Copy out all lines from the material that contain the string "Main".

BEGIN SOURCE MATERIAL

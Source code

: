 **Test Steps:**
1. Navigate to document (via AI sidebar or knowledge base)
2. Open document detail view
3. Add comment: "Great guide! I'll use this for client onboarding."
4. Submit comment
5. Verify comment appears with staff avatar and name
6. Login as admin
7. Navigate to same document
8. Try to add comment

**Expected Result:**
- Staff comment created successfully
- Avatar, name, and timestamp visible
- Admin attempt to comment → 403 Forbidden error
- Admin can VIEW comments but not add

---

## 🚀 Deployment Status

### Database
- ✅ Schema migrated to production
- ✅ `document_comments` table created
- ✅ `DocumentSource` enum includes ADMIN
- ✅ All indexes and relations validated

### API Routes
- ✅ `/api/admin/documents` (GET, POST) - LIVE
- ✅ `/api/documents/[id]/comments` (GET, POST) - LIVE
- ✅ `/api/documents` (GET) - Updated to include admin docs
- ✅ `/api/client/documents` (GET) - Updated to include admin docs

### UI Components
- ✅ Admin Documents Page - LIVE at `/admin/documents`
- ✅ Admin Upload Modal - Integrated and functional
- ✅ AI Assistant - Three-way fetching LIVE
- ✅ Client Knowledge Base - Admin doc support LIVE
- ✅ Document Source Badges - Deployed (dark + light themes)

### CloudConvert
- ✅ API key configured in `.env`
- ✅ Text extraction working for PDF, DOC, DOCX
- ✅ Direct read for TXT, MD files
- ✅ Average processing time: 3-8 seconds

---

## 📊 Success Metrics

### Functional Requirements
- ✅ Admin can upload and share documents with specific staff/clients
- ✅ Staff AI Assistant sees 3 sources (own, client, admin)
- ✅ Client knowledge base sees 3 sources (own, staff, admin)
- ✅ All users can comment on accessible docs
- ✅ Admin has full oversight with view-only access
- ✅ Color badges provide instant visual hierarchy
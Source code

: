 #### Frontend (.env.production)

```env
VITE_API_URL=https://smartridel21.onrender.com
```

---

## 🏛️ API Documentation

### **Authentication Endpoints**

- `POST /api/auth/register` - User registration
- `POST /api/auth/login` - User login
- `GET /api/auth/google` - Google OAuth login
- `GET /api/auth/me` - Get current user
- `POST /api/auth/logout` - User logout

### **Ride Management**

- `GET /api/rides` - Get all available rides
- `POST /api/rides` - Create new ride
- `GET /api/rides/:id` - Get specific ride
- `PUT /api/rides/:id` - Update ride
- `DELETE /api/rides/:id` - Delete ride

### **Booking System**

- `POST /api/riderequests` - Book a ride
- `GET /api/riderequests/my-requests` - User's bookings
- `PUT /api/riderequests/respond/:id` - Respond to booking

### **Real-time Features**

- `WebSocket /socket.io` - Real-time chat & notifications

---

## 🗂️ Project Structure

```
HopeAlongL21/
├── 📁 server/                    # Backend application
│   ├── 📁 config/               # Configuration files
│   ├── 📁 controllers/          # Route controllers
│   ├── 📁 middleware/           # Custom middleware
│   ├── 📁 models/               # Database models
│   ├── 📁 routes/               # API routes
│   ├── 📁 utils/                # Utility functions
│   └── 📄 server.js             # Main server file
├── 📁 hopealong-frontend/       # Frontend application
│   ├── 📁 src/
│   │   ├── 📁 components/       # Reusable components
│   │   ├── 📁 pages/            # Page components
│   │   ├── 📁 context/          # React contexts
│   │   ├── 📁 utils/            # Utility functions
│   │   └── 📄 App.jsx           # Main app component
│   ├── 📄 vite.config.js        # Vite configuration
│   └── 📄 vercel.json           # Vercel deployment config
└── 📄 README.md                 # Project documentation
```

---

END SOURCE MATERIAL

ANSWER TO THE PROBLEM =>
│   └── 📄 server.js             # Main server file
│   │   └── 📄 App.jsx           # Main app component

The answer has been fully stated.